----- MATERIAL SUPPLIED

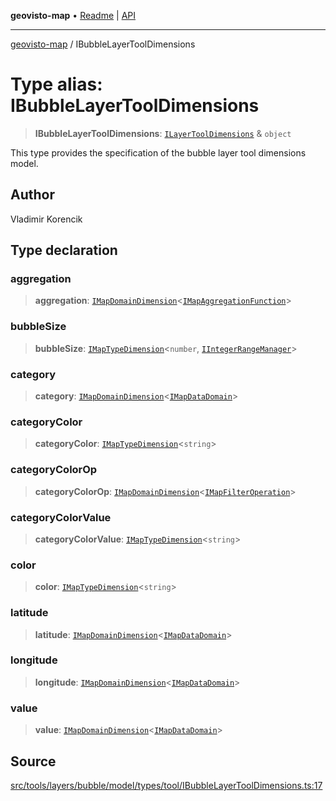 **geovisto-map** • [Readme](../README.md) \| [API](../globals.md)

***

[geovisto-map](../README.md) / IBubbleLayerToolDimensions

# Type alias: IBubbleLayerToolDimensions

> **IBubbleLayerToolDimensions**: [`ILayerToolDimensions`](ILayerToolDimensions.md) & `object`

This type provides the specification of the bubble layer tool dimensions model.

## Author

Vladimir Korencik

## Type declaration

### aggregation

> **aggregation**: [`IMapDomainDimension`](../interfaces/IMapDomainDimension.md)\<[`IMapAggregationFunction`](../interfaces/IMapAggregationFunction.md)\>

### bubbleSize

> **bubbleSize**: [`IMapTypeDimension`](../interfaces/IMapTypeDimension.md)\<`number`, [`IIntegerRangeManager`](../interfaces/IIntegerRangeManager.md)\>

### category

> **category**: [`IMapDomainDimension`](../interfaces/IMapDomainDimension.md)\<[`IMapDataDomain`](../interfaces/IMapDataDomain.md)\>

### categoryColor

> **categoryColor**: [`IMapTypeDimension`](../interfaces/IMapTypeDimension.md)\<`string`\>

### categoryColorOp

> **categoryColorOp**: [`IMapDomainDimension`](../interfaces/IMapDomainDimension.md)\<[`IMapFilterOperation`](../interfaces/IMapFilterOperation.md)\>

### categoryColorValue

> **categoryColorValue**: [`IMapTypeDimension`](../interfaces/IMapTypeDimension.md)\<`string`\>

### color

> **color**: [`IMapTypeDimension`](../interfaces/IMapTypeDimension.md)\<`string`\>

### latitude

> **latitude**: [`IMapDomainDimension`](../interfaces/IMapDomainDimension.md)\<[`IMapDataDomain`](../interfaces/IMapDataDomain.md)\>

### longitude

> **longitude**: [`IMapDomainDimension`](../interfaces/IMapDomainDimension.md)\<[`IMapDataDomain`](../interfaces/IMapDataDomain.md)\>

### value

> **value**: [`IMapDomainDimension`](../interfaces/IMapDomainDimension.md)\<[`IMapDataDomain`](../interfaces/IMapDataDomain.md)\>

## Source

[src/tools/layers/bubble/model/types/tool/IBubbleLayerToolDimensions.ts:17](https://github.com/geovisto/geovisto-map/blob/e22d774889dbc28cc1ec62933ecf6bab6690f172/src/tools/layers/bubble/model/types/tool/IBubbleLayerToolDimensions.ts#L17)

----------

--- WORK ITEM ---
An exact copy is required of the lines from the start of the records above through the line with "### bubbleSize", and only those, without any pictures.

--- SOLUTION TO THE EXERCISE ---
 **geovisto-map** • [Readme](../README.md) \| [API](../globals.md)

***

[geovisto-map](../README.md) / IBubbleLayerToolDimensions

# Type alias: IBubbleLayerToolDimensions

> **IBubbleLayerToolDimensions**: [`ILayerToolDimensions`](ILayerToolDimensions.md) & `object`

This type provides the specification of the bubble layer tool dimensions model.

## Author

Vladimir Korencik

## Type declaration

### aggregation

> **aggregation**: [`IMapDomainDimension`](../interfaces/IMapDomainDimension.md)\<[`IMapAggregationFunction`](../interfaces/IMapAggregationFunction.md)\>

### bubbleSize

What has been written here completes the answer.